§ **EXTRACTED INFORMATION**
------------------------------------------------------------
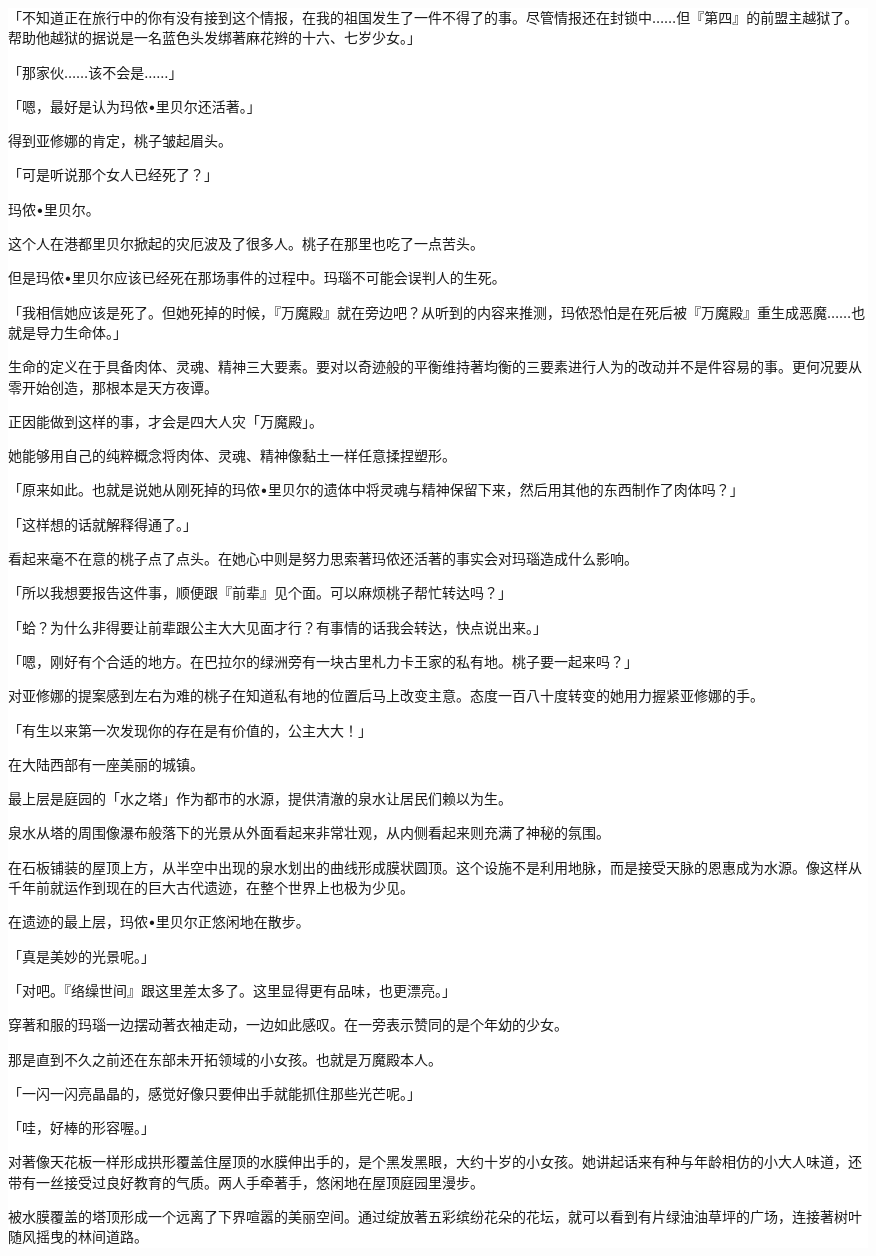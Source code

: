 「不知道正在旅行中的你有没有接到这个情报，在我的祖国发生了一件不得了的事。尽管情报还在封锁中……但『第四』的前盟主越狱了。帮助他越狱的据说是一名蓝色头发绑著麻花辫的十六、七岁少女。」

「那家伙……该不会是……」

「嗯，最好是认为玛侬•里贝尔还活著。」

得到亚修娜的肯定，桃子皱起眉头。

「可是听说那个女人已经死了？」

玛侬•里贝尔。

这个人在港都里贝尔掀起的灾厄波及了很多人。桃子在那里也吃了一点苦头。

但是玛侬•里贝尔应该已经死在那场事件的过程中。玛瑙不可能会误判人的生死。

「我相信她应该是死了。但她死掉的时候，『万魔殿』就在旁边吧？从听到的内容来推测，玛侬恐怕是在死后被『万魔殿』重生成恶魔……也就是导力生命体。」

生命的定义在于具备肉体、灵魂、精神三大要素。要对以奇迹般的平衡维持著均衡的三要素进行人为的改动并不是件容易的事。更何况要从零开始创造，那根本是天方夜谭。

正因能做到这样的事，才会是四大人灾「万魔殿」。

她能够用自己的纯粹概念将肉体、灵魂、精神像黏土一样任意揉捏塑形。

「原来如此。也就是说她从刚死掉的玛侬•里贝尔的遗体中将灵魂与精神保留下来，然后用其他的东西制作了肉体吗？」

「这样想的话就解释得通了。」

看起来毫不在意的桃子点了点头。在她心中则是努力思索著玛侬还活著的事实会对玛瑙造成什么影响。

「所以我想要报告这件事，顺便跟『前辈』见个面。可以麻烦桃子帮忙转达吗？」

「蛤？为什么非得要让前辈跟公主大大见面才行？有事情的话我会转达，快点说出来。」

「嗯，刚好有个合适的地方。在巴拉尔的绿洲旁有一块古里札力卡王家的私有地。桃子要一起来吗？」

对亚修娜的提案感到左右为难的桃子在知道私有地的位置后马上改变主意。态度一百八十度转变的她用力握紧亚修娜的手。

「有生以来第一次发现你的存在是有价值的，公主大大！」

在大陆西部有一座美丽的城镇。

最上层是庭园的「水之塔」作为都市的水源，提供清澈的泉水让居民们赖以为生。

泉水从塔的周围像瀑布般落下的光景从外面看起来非常壮观，从内侧看起来则充满了神秘的氛围。

在石板铺装的屋顶上方，从半空中出现的泉水划出的曲线形成膜状圆顶。这个设施不是利用地脉，而是接受天脉的恩惠成为水源。像这样从千年前就运作到现在的巨大古代遗迹，在整个世界上也极为少见。

在遗迹的最上层，玛侬•里贝尔正悠闲地在散步。

「真是美妙的光景呢。」

「对吧。『络缲世间』跟这里差太多了。这里显得更有品味，也更漂亮。」

穿著和服的玛瑙一边摆动著衣袖走动，一边如此感叹。在一旁表示赞同的是个年幼的少女。

那是直到不久之前还在东部未开拓领域的小女孩。也就是万魔殿本人。

「一闪一闪亮晶晶的，感觉好像只要伸出手就能抓住那些光芒呢。」

「哇，好棒的形容喔。」

对著像天花板一样形成拱形覆盖住屋顶的水膜伸出手的，是个黑发黑眼，大约十岁的小女孩。她讲起话来有种与年龄相仿的小大人味道，还带有一丝接受过良好教育的气质。两人手牵著手，悠闲地在屋顶庭园里漫步。

被水膜覆盖的塔顶形成一个远离了下界喧嚣的美丽空间。通过绽放著五彩缤纷花朵的花坛，就可以看到有片绿油油草坪的广场，连接著树叶随风摇曳的林间道路。
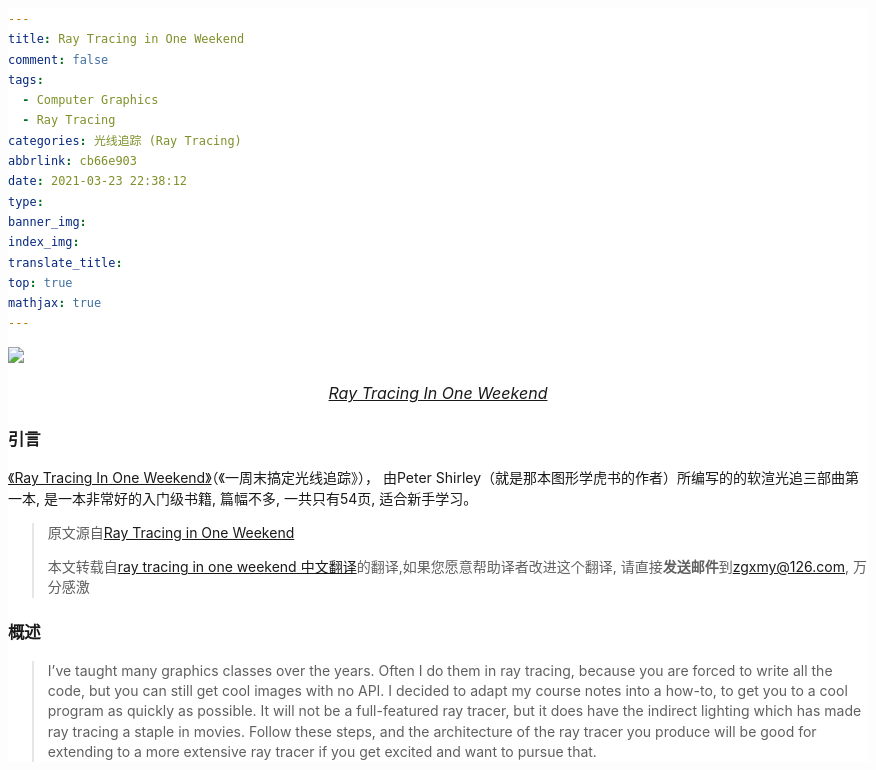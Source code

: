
 ```yaml
---
title: Ray Tracing in One Weekend
comment: false
tags:
  - Computer Graphics
  - Ray Tracing
categories: 光线追踪 (Ray Tracing)
abbrlink: cb66e903
date: 2021-03-23 22:38:12
type:
banner_img:
index_img:
translate_title:
top: true
mathjax: true
---
```




![](https://cdn.jsdelivr.net/gh/Yousazoe/picgo-repo/img/zfk3Q1tuLECywHO.jpg)

<div align=center>
  <font size="3">
    <i>
      <a href="https://matrix4f.com/Graphic/ray-tracing-in-one-weekend/">Ray Tracing In One Weekend</a>
    </i>
  </font>
</div>



### 引言

[《Ray Tracing In One Weekend》](https://raytracing.github.io/books/RayTracingInOneWeekend.html)（《一周末搞定光线追踪》）， 由Peter Shirley（就是那本图形学虎书的作者）所编写的的软渲光追三部曲第一本, 是一本非常好的入门级书籍, 篇幅不多, 一共只有54页, 适合新手学习。





> 原文源自[Ray Tracing in One Weekend](https://raytracing.github.io/books/RayTracingInOneWeekend.html)
>
> 本文转载自[ray tracing in one weekend 中文翻译](https://matrix4f.com/Graphic/ray-tracing-in-one-weekend/)的翻译,如果您愿意帮助译者改进这个翻译, 请直接**发送邮件**到[zgxmy@126.com](mailto:zgxmy@126.com), 万分感激



### 概述

> I’ve taught many graphics classes over the years. Often I do them in ray tracing, because you are forced to write all the code, but you can still get cool images with no API. I decided to adapt my course notes into a how-to, to get you to a cool program as quickly as possible. It will not be a full-featured ray tracer, but it does have the indirect lighting which has made ray tracing a staple in movies. Follow these steps, and the architecture of the ray tracer you produce will be good for extending to a more extensive ray tracer if you get excited and want to pursue that.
------------------------------------------------------------
§ **TASK ITEM**
Filter the records, keeping only lines that contain "raytracing", and show those lines.

§ **SOLUTION FOR THIS EXERCISE**
[《Ray Tracing In One Weekend》](https://raytracing.github.io/books/RayTracingInOneWeekend.html)（《一周末搞定光线追踪》）， 由Peter Shirley（就是那本图形学虎书的作者）所编写的的软渲光追三部曲第一本, 是一本非常好的入门级书籍, 篇幅不多, 一共只有54页, 适合新手学习。
> 原文源自[Ray Tracing in One Weekend](https://raytracing.github.io/books/RayTracingInOneWeekend.html)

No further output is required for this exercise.